I think everyone can relate to packing problems – how to get a cart full of groceries into the fewest bags or how to strategically organize the needed clothes and accessories into one carry-on suitcase? Packing problems abound in life from our personal needs to manufacturing concerns about how to fit the most items into the shipping box. There is a whole science to packaging with equations, theories, and even college degrees. Yet most of these macro-scale problems are almost trivial compared to the packaging problem inherent in every one of our cells. The average human cell is between 20-30 micrometers in diameter, roughly one-thousandths of an inch, a size only visible with a microscope. As small as cells are, within each of our cells (except red blood cells and certain cornified cells of the skin, nails, and hair) is our entire DNA genome. Although DNA is a very skinny molecule that is only 1 ten-millionth of an inch in diameter, it is an incredibly long molecule. If you take all the DNA in your 23 pairs of chromosomes from one cell and stretch it out end-to-end it would be roughly six and a half feet long, and all of that must fit inside a microscopic cell. And in fact, the DNA actually resides within the nucleus of the cell which is about half the size of the entire cell. This means that DNA must be compacted to roughly 150,000 times its original length. Getting this huge length of DNA into this microscopic container is a packaging nightmare that far exceeds our modest real-world packaging problems.
While science is a long way from a complete understanding of DNA packaging, many important players in the packaging apparatus have been identified. The first level of packing is the association of DNA with proteins called histones. The histones assemble into cylindrical structures and DNA wraps around the outside of these histone bodies to form nucleosomes (Fig. 1).

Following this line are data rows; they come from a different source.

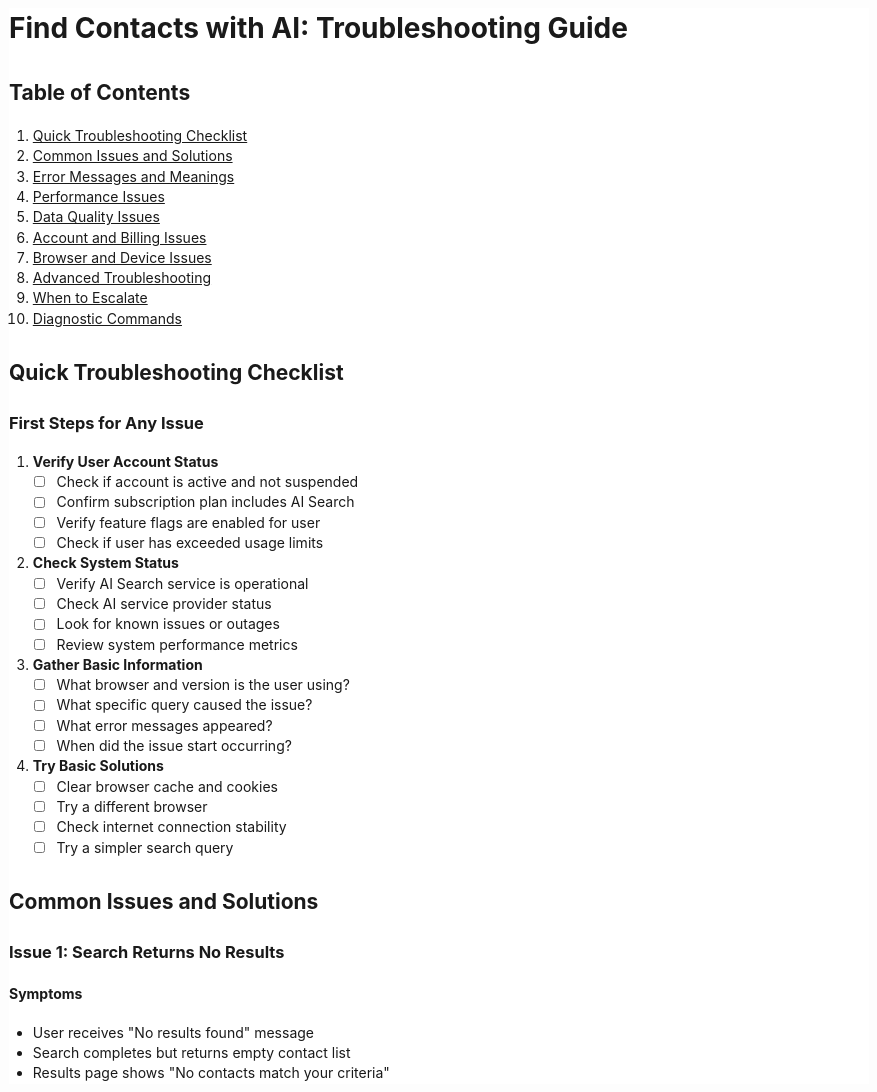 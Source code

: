 # Find Contacts with AI: Troubleshooting Guide

## Table of Contents
1. [Quick Troubleshooting Checklist](#quick-troubleshooting-checklist)
2. [Common Issues and Solutions](#common-issues-and-solutions)
3. [Error Messages and Meanings](#error-messages-and-meanings)
4. [Performance Issues](#performance-issues)
5. [Data Quality Issues](#data-quality-issues)
6. [Account and Billing Issues](#account-and-billing-issues)
7. [Browser and Device Issues](#browser-and-device-issues)
8. [Advanced Troubleshooting](#advanced-troubleshooting)
9. [When to Escalate](#when-to-escalate)
10. [Diagnostic Commands](#diagnostic-commands)

## Quick Troubleshooting Checklist

### First Steps for Any Issue

1. **Verify User Account Status**
   - [ ] Check if account is active and not suspended
   - [ ] Confirm subscription plan includes AI Search
   - [ ] Verify feature flags are enabled for user
   - [ ] Check if user has exceeded usage limits

2. **Check System Status**
   - [ ] Verify AI Search service is operational
   - [ ] Check AI service provider status
   - [ ] Look for known issues or outages
   - [ ] Review system performance metrics

3. **Gather Basic Information**
   - [ ] What browser and version is the user using?
   - [ ] What specific query caused the issue?
   - [ ] What error messages appeared?
   - [ ] When did the issue start occurring?

4. **Try Basic Solutions**
   - [ ] Clear browser cache and cookies
   - [ ] Try a different browser
   - [ ] Check internet connection stability
   - [ ] Try a simpler search query

## Common Issues and Solutions

### Issue 1: Search Returns No Results

#### Symptoms
- User receives "No results found" message
- Search completes but returns empty contact list
- Results page shows "No contacts match your criteria"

This “beads-on-a-string” stage of DNA is further compacted by coiling the nucleosome chain into the so-called 30-nanometer fiber (imagine wrapping beads on a string tightly around a pencil) (Fig. 2).

These 30-nanometer fibers are then folded into loops that are more and more compacted until the entire 6.5 feet of DNA can fit within the tiny cell nucleus. This remarkable packing is orchestrated by additional protein complexes, including one called cohesin. The cohesin complex consists of four different proteins that form a ring-like structure (Fig. 3).

Because of this ring structure, it was believed that cohesin wrapped around the 30-nanometer fiber to extrude loops. However, a recent publication in the journal Cell challenges that model. Using sophisticated molecular imaging techniques and various cohesin mutants, the researchers showed that the cohesin complex has two functional sites, the hinge and the head. First, the hinge binds the DNA and then the protein bends to pass the DNA to the head. Once the DNA is anchored to the head the hinge releases, swings back, and grabs another stretch of DNA. This newly bound DNA is passed to the head as the original head-bound DNA is extruded into the growing loop. The combined process resembles the action of pulling a rope hand-over-hand where one hand is the hinge and the other hand is the head. While this new model of cohesin action may be of interest mostly to the scientific community rather than the general public, this work is critical for understanding the intricate workings of our genomes as our DNA folds and unfolds continuously during the life of each cell. Genetic defects in DNA packaging are associated with several significant diseases such as alpha thalassemia X-linked intellectual disability syndrome, Coffin-Lowry syndrome, Rett Syndrome, Rubinstein-Taybi syndrome, and certain cancers. The greater our knowledge of this complex process the greater our ability to someday address the disease consequences of aberrant DNA packaging.